Gary's News and views

Gary Streeter MP for South West Devon

Gary writes a weekly article which appears in the Plympton Plymstock and Ivybridge News in South West Devon. The articles are published here.


Thursday, 10 December 2009

This is not over. The news of 1700 job losses at Corus in Tyneside last week sent shock waves rippling through the British economy. Many small businesses are hanging on by their finger tips. Over one million Brits agreed to a pay freeze or cut in wages last year. Confidence remains low. The banks are still behaving badly, clawing back wherever they can. Public spending cuts – whoever wins the next election - are bound to take their toll on the economy, as the new government tries to attack the massive debt mountain.
For all of these reasons we cannot assume that we are set fair to recover even if the figures for the current quarter show that we are technically out of recession. There remain, sadly, a number of pent up problems in our financial system that could turn around and devour us.
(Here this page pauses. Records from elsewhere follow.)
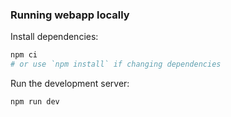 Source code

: ### Running webapp locally

Install dependencies:

```bash
npm ci
# or use `npm install` if changing dependencies
```

Run the development server:

```bash
npm run dev
``` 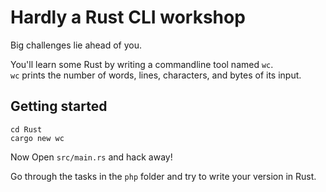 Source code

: # Hardly a Rust CLI workshop

Big challenges lie ahead of you.  

You'll learn some Rust by writing a commandline tool named `wc`.  
`wc` prints the number of words, lines, characters, and bytes of its input.

## Getting started

```
cd Rust
cargo new wc
```

Now Open `src/main.rs` and hack away!

Go through the tasks in the `php` folder and try to
write your version in Rust.
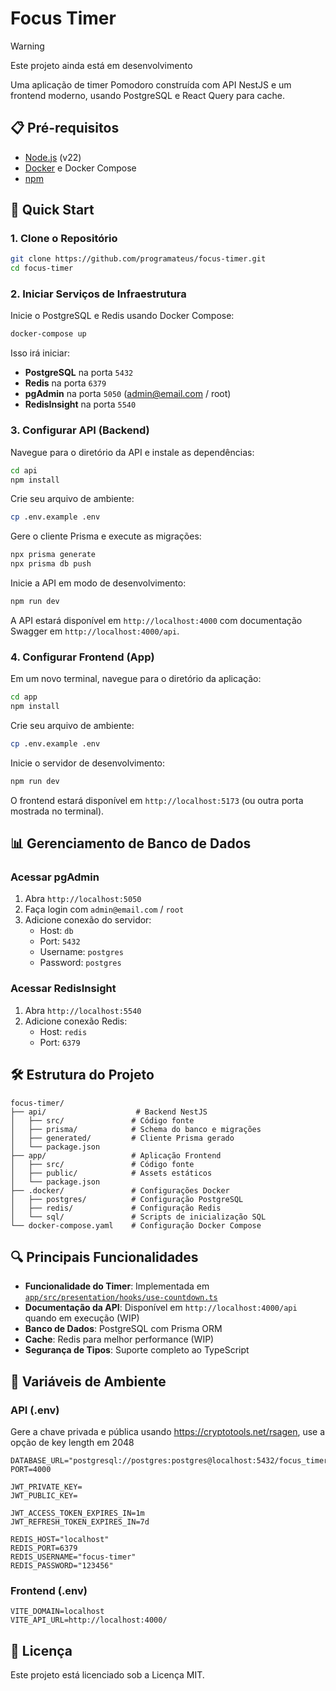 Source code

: # Focus Timer

> [!WARNING]  
> Este projeto ainda está em desenvolvimento

Uma aplicação de timer Pomodoro construída com API NestJS e um frontend moderno, usando PostgreSQL e React Query para cache.

## 📋 Pré-requisitos

- [Node.js](https://nodejs.org/) (v22)
- [Docker](https://www.docker.com/) e Docker Compose
- [npm](https://www.npmjs.com/)

## 🚀 Quick Start

### 1. Clone o Repositório

```bash
git clone https://github.com/programateus/focus-timer.git
cd focus-timer
```

### 2. Iniciar Serviços de Infraestrutura

Inicie o PostgreSQL e Redis usando Docker Compose:

```bash
docker-compose up
```

Isso irá iniciar:

- **PostgreSQL** na porta `5432`
- **Redis** na porta `6379`
- **pgAdmin** na porta `5050` (admin@email.com / root)
- **RedisInsight** na porta `5540`

### 3. Configurar API (Backend)

Navegue para o diretório da API e instale as dependências:

```bash
cd api
npm install
```

Crie seu arquivo de ambiente:

```bash
cp .env.example .env
```

Gere o cliente Prisma e execute as migrações:

```bash
npx prisma generate
npx prisma db push
```

Inicie a API em modo de desenvolvimento:

```bash
npm run dev
```

A API estará disponível em `http://localhost:4000` com documentação Swagger em `http://localhost:4000/api`.

### 4. Configurar Frontend (App)

Em um novo terminal, navegue para o diretório da aplicação:

```bash
cd app
npm install
```

Crie seu arquivo de ambiente:

```bash
cp .env.example .env
```

Inicie o servidor de desenvolvimento:

```bash
npm run dev
```

O frontend estará disponível em `http://localhost:5173` (ou outra porta mostrada no terminal).

## 📊 Gerenciamento de Banco de Dados

### Acessar pgAdmin

1. Abra `http://localhost:5050`
2. Faça login com `admin@email.com` / `root`
3. Adicione conexão do servidor:
   - Host: `db`
   - Port: `5432`
   - Username: `postgres`
   - Password: `postgres`

### Acessar RedisInsight

1. Abra `http://localhost:5540`
2. Adicione conexão Redis:
   - Host: `redis`
   - Port: `6379`

## 🛠️ Estrutura do Projeto

```
focus-timer/
├── api/                    # Backend NestJS
│   ├── src/               # Código fonte
│   ├── prisma/            # Schema do banco e migrações
│   ├── generated/         # Cliente Prisma gerado
│   └── package.json
├── app/                   # Aplicação Frontend
│   ├── src/               # Código fonte
│   ├── public/            # Assets estáticos
│   └── package.json
├── .docker/               # Configurações Docker
│   ├── postgres/          # Configuração PostgreSQL
│   ├── redis/             # Configuração Redis
│   └── sql/               # Scripts de inicialização SQL
└── docker-compose.yaml    # Configuração Docker Compose
```

## 🔍 Principais Funcionalidades

- **Funcionalidade do Timer**: Implementada em [`app/src/presentation/hooks/use-countdown.ts`](app/src/presentation/hooks/use-countdown.ts)
- **Documentação da API**: Disponível em `http://localhost:4000/api` quando em execução (WIP)
- **Banco de Dados**: PostgreSQL com Prisma ORM
- **Cache**: Redis para melhor performance (WIP)
- **Segurança de Tipos**: Suporte completo ao TypeScript

## 📝 Variáveis de Ambiente

### API (.env)

Gere a chave privada e pública usando https://cryptotools.net/rsagen, use a opção de key length em 2048

```env
DATABASE_URL="postgresql://postgres:postgres@localhost:5432/focus_timer"
PORT=4000

JWT_PRIVATE_KEY=
JWT_PUBLIC_KEY=

JWT_ACCESS_TOKEN_EXPIRES_IN=1m
JWT_REFRESH_TOKEN_EXPIRES_IN=7d

REDIS_HOST="localhost"
REDIS_PORT=6379
REDIS_USERNAME="focus-timer"
REDIS_PASSWORD="123456"
```

### Frontend (.env)

```env
VITE_DOMAIN=localhost
VITE_API_URL=http://localhost:4000/
```

## 📄 Licença

Este projeto está licenciado sob a Licença MIT.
Some predict a double dip, others the gentle floating free from the rocks. In truth, nobody knows. There are as many scenarios as there are economists. We will just have to wait and see.
The banks must start lending again – not irresponsibly for that triggered the problem - but sensibly without wanting belt, braces body and soul in return. The government have poured in billions on our behalf to rescue them and the Bank of England have printed £200 billion and handed it over to banks to help them lend again. It is not working. I understand the strong feeling towards bankers and their excessive bonuses, but it would help us more if we could solve the lending logjam rather than take our revenge.
There is positive news. There has been so much capacity stripped out of some industries that they are starting to recruit again to cope with demand. The car scrappage scheme has been a success – such that there is now a waiting list for new cars and the price of second hand cars has risen. Value for Money businesses have enjoyed great success. Those on tracker mortgages still in work have found that disposable income has gone up not down, although this will not last forever.
But if ever there was an age of insecurity, surely this is it. Banking system shaken, Parliament shaken, climate change fears reverberating in the background.
As we approach Christmas 2009 perhaps has there ever been a better time to seek our hope, not in politicians or experts or material things but in more timeless truths.